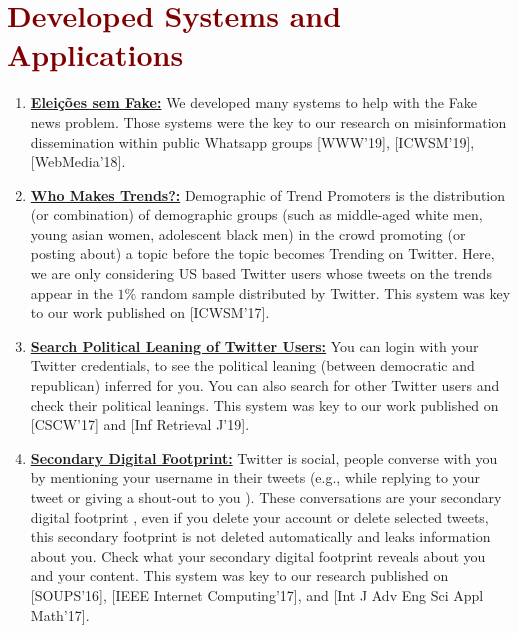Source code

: \section*{\textcolor{maroon}{\normalsize Developed Systems and Applications}} 

\begin{enumerate}

\item \textbf{\href{https://www.eleicoessemfake.dcc.ufmg.br}{Eleições sem Fake:}} We developed many systems to help with the Fake news problem. Those systems were the key to our research on misinformation dissemination within public Whatsapp groups [WWW'19], [ICWSM'19], [WebMedia'18].
\item \textbf{\href{https://twitter-app.mpi-sws.org/who-makes-trends/}{Who Makes Trends?:}} Demographic of Trend Promoters is the distribution (or combination) of demographic groups (such as middle-aged white men, young asian women, adolescent black men) in the crowd promoting (or posting about) a topic before the topic becomes Trending on Twitter. Here, we are only considering US based Twitter users whose tweets on the trends appear in the $1\%$ random sample distributed by Twitter. This system was key to our work published on [ICWSM'17].
\item \textbf{\href{http://twitter-app.mpi-sws.org/search-political-bias-of-users/}{Search Political Leaning of Twitter Users:}} You can login with your Twitter credentials, to see the political leaning (between democratic and republican) inferred for you. You can also search for other Twitter users and check their political leanings. This system was key to our work published on [CSCW'17] and [Inf Retrieval J'19].
\item \textbf{\href{http://twitter-app.mpi-sws.org/footprint/}{Secondary Digital Footprint:}} Twitter is social, people converse with you by mentioning your username in their tweets (e.g., while replying to your tweet or giving a shout-out to you ). These conversations are your secondary digital footprint , even if you delete your account or delete selected tweets, this secondary footprint is not deleted automatically and leaks information about you. Check what your secondary digital footprint reveals about you and your content. This system was key to our research published on [SOUPS'16], [IEEE Internet Computing'17], and [Int J Adv Eng Sci Appl Math'17].

\end{enumerate}


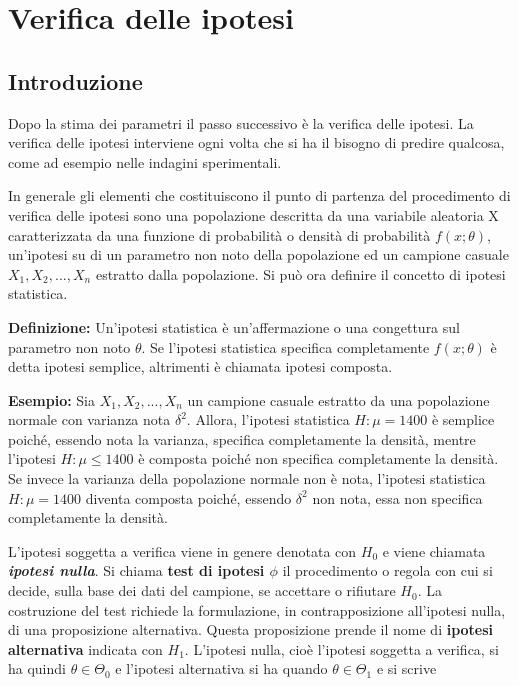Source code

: {}


\chapter{Verifica delle ipotesi}

\section{Introduzione}

Dopo la stima dei parametri il passo successivo è la verifica delle ipotesi. La verifica delle ipotesi interviene ogni volta che si ha il bisogno di predire qualcosa, come ad esempio nelle indagini sperimentali.

In generale gli elementi che costituiscono il punto di partenza del procedimento di verifica delle ipotesi sono una popolazione descritta da una variabile aleatoria X caratterizzata da una funzione di probabilità o densità di probabilità $f(x;\theta)$, un'ipotesi su di un parametro non noto della popolazione ed un campione casuale $X_1, X_2, ..., X_n$ estratto dalla popolazione. Si può ora definire il concetto di ipotesi statistica.

\noindent \textbf{Definizione:} Un'ipotesi statistica è un'affermazione o una congettura sul parametro non noto $\theta$. Se l'ipotesi statistica specifica completamente $f(x;\theta)$ è detta ipotesi semplice, altrimenti è chiamata ipotesi composta.

\noindent \textbf{Esempio:} Sia $X_1, X_2, ..., X_n$ un campione casuale estratto da una popolazione normale con varianza nota $\delta^2$. Allora, l'ipotesi statistica $H: \mu = 1400$ è semplice poiché, essendo nota la varianza, specifica completamente la densità, mentre l'ipotesi $H: \mu \leq 1400$ è composta poiché non specifica completamente la densità. Se invece la varianza della popolazione normale non è nota, l'ipotesi statistica $H:\mu = 1400$ diventa composta poiché, essendo $\delta^2$ non nota, essa non specifica completamente la densità.

L'ipotesi soggetta a verifica viene in genere denotata con $H_0$ e viene chiamata \textbf{\textit{ipotesi nulla}}. Si chiama \textbf{test di ipotesi $\phi$} il procedimento o regola con cui si decide, sulla base dei dati del campione, se accettare o rifiutare $H_0$. La costruzione del test richiede la formulazione, in contrapposizione all'ipotesi nulla, di una proposizione alternativa. Questa proposizione prende il nome di \textbf{ipotesi alternativa} indicata con $H_1$. L'ipotesi nulla, cioè l'ipotesi soggetta a verifica, si ha quindi $\theta \in \Theta_0$ e l'ipotesi alternativa si ha quando $\theta \in \Theta_1$ e si scrive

═══

▶ Task to carry out:
Set down every line of the entries above again, exactly as written, but not the pictures.

▶ Exercise response:
Source code

: \section*{\textcolor{maroon}{\normalsize Developed Systems and Applications}} 

\begin{enumerate}

\item \textbf{\href{https://www.eleicoessemfake.dcc.ufmg.br}{Eleições sem Fake:}} We developed many systems to help with the Fake news problem. Those systems were the key to our research on misinformation dissemination within public Whatsapp groups [WWW'19], [ICWSM'19], [WebMedia'18].
\item \textbf{\href{https://twitter-app.mpi-sws.org/who-makes-trends/}{Who Makes Trends?:}} Demographic of Trend Promoters is the distribution (or combination) of demographic groups (such as middle-aged white men, young asian women, adolescent black men) in the crowd promoting (or posting about) a topic before the topic becomes Trending on Twitter. Here, we are only considering US based Twitter users whose tweets on the trends appear in the $1\%$ random sample distributed by Twitter. This system was key to our work published on [ICWSM'17].
\item \textbf{\href{http://twitter-app.mpi-sws.org/search-political-bias-of-users/}{Search Political Leaning of Twitter Users:}} You can login with your Twitter credentials, to see the political leaning (between democratic and republican) inferred for you. You can also search for other Twitter users and check their political leanings. This system was key to our work published on [CSCW'17] and [Inf Retrieval J'19].
\item \textbf{\href{http://twitter-app.mpi-sws.org/footprint/}{Secondary Digital Footprint:}} Twitter is social, people converse with you by mentioning your username in their tweets (e.g., while replying to your tweet or giving a shout-out to you ). These conversations are your secondary digital footprint , even if you delete your account or delete selected tweets, this secondary footprint is not deleted automatically and leaks information about you. Check what your secondary digital footprint reveals about you and your content. This system was key to our research published on [SOUPS'16], [IEEE Internet Computing'17], and [Int J Adv Eng Sci Appl Math'17].

\end{enumerate}


Source code

: {}


\chapter{Verifica delle ipotesi}

\section{Introduzione}

Dopo la stima dei parametri il passo successivo è la verifica delle ipotesi. La verifica delle ipotesi interviene ogni volta che si ha il bisogno di predire qualcosa, come ad esempio nelle indagini sperimentali.

In generale gli elementi che costituiscono il punto di partenza del procedimento di verifica delle ipotesi sono una popolazione descritta da una variabile aleatoria X caratterizzata da una funzione di probabilità o densità di probabilità $f(x;\theta)$, un'ipotesi su di un parametro non noto della popolazione ed un campione casuale $X_1, X_2, ..., X_n$ estratto dalla popolazione. Si può ora definire il concetto di ipotesi statistica.

\noindent \textbf{Definizione:} Un'ipotesi statistica è un'affermazione o una congettura sul parametro non noto $\theta$. Se l'ipotesi statistica specifica completamente $f(x;\theta)$ è detta ipotesi semplice, altrimenti è chiamata ipotesi composta.

\noindent \textbf{Esempio:} Sia $X_1, X_2, ..., X_n$ un campione casuale estratto da una popolazione normale con varianza nota $\delta^2$. Allora, l'ipotesi statistica $H: \mu = 1400$ è semplice poiché, essendo nota la varianza, specifica completamente la densità, mentre l'ipotesi $H: \mu \leq 1400$ è composta poiché non specifica completamente la densità. Se invece la varianza della popolazione normale non è nota, l'ipotesi statistica $H:\mu = 1400$ diventa composta poiché, essendo $\delta^2$ non nota, essa non specifica completamente la densità.

L'ipotesi soggetta a verifica viene in genere denotata con $H_0$ e viene chiamata \textbf{\textit{ipotesi nulla}}. Si chiama \textbf{test di ipotesi $\phi$} il procedimento o regola con cui si decide, sulla base dei dati del campione, se accettare o rifiutare $H_0$. La costruzione del test richiede la formulazione, in contrapposizione all'ipotesi nulla, di una proposizione alternativa. Questa proposizione prende il nome di \textbf{ipotesi alternativa} indicata con $H_1$. L'ipotesi nulla, cioè l'ipotesi soggetta a verifica, si ha quindi $\theta \in \Theta_0$ e l'ipotesi alternativa si ha quando $\theta \in \Theta_1$ e si scrive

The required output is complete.